One way to approach client-centered care is to ensure your clients are having the best healthcare experience of their lives.  This requires dusting off your “customer service” skills–and then polishing them to the shiniest possible finish!

Here at In the Know, we have an amazing example of exceptional customer service in Evan, our Director of Customer Care.  Time after time, I hear praise for Evan from customers who are delighted by his warm personality, his willingness to go above and beyond and his personalized service.  So, who better to call on to give us five fabulous tips to help perfect our customer service skills?  Here’s what Evan had to say:

“My top five tips?  They’re pretty basic but they have served me well in my interactions with customers.  While my contact with customers is over the phone, I’ll pass these tips along in a way that relates to client care.”

  1. Set the Tone.  Remember that the first five to ten seconds of your interaction with a client will set the tone for the kind of relationship you have with the client. It’s important to have a comfortable, friendly greeting, but one that also sounds genuine and unique to that client.
  2. Listen Up. From the beginning of your interaction, prove that you are a good listener. This shows clients that you care about their situation. Allow them to dictate the conversation early on.  Doing so helps you identify their needs, as well as build trust in your relationship.
  3. Be Curious. Continue to ask open-ended questions—questions that take more than a “yes” or a “no” answer. This, too, shows clients that you care about their needs. And, remember to read between the lines.  I have to do this by listening to a customer’s tone of voice, but you get to see your clients in person.  So, be curious about their nonverbal communication, too.  By asking questions and using your observation skills, you will be poised to provide client-centered care.
  4. Make It Personal. Try to use the client’s name several times throughout your interaction. This does so much for your working relationship with a client and it is so easy to do!
  5. Express Gratitude.  Thank clients for letting you care for them.  Remember that every client has a choice when it comes to their health care providers—and they have chosen you. A little customer service can go a long way. Even a simple, kind gesture—like saying thank you—can leave a lasting impression on your client.

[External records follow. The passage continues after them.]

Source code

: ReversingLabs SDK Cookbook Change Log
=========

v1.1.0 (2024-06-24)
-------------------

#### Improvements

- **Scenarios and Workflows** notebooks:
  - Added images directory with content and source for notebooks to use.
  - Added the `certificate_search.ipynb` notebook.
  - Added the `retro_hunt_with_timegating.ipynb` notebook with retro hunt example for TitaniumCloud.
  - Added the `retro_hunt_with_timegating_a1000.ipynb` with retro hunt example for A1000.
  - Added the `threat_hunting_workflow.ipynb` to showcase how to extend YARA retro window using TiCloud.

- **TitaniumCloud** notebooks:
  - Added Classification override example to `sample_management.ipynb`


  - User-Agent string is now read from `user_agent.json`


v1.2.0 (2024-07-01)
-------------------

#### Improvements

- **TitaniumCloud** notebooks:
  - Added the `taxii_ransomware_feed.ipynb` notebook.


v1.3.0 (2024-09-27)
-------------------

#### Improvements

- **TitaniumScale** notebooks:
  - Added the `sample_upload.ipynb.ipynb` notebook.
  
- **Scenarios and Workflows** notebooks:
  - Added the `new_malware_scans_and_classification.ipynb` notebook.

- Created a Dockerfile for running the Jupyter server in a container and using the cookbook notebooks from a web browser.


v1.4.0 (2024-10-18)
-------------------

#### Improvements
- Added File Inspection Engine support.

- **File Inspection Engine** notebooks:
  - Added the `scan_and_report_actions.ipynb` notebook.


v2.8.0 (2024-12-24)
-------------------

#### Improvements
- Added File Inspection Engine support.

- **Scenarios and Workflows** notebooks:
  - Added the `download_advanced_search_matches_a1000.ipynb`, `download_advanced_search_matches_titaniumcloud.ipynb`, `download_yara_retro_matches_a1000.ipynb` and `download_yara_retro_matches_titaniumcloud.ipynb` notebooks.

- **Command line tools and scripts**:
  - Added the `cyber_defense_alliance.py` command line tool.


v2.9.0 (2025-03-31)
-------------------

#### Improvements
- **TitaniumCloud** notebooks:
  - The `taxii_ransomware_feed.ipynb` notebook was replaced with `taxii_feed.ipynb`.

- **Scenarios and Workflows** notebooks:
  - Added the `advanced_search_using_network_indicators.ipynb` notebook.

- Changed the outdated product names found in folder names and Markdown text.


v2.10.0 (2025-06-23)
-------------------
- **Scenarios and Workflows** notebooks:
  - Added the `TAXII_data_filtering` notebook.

From the CNA Frontlines: The Gift of Today

In her latest post, Corey Ann Rotella, CNA, shares her thoughts about mindfulness–going through the day being truly alive and aware of each moment. Please share your thoughts on this subject below!

As CNAs, one of the biggest benefits of our job is the gift of awareness.  So many in this world seem to sleepwalk through life, unaware of how quickly it passes.  We all have our moments of wasting time.  A difficult shift, troubles at home and the daily struggles of living can make it so easy to wish minutes away without giving it a second thought.  However, those of us who care for the sick and elderly are more in tune with how valuable each moment really is. After all, we are surrounded by people who would give quite a bit to have wasted moments back.

Often, as I go through my shift assisting my residents with their activities of daily living, I listen to them as they reminisce about times gone by, both good and bad. They talk about family and friends and joys and heartbreaks. They tell me their stories, some of which I have heard dozens of times. I never tell them that they are repeating themselves.  I just smile and listen.  Each story they share with me has countless lessons.

It is no small feat to reach the age of ninety-three, outlive everyone you know and love and still find both joy and humor in the little things:  a good, strong cup of coffee, a hot shower, a purple blouse.  The simple, tiny little luxuries that we so often take for granted matter greatly to my residents. This is important. This is worth bearing in mind.

We live in a fast paced world.  It is easy to get lost in the hustle and bustle of our own lives, to run full speed through the times that matter most. Who has time to “stop and smell the roses” when we have friends, families, jobs and obligations? And yet, it is those who live in the moment who make the most of life.

We CNAs are gifted to care for those who have learned this in hindsight. We work in an environment that is a constant reminder to BE IN THE MOMENT, to keep our head where our feet are. Time spent regretting yesterday or fretting tomorrow is time wasted. My residents teach me that every single day. They remind me to never take my time for granted. Do I do this perfectly?  Of course not.  But I do keep it in the forefront of my mind and when I do forget, this little saying helps remind me:

Yesterday is HISTORY. Tomorrow’s a MYSTERY.                                                     The gift is TODAY, that’s why they call it the present.

All of us at In the Know agree with Corey.  Life is fuller and richer when we live in the moment!  Take a look at how living in the moment affected the 20 cancer patients in this video…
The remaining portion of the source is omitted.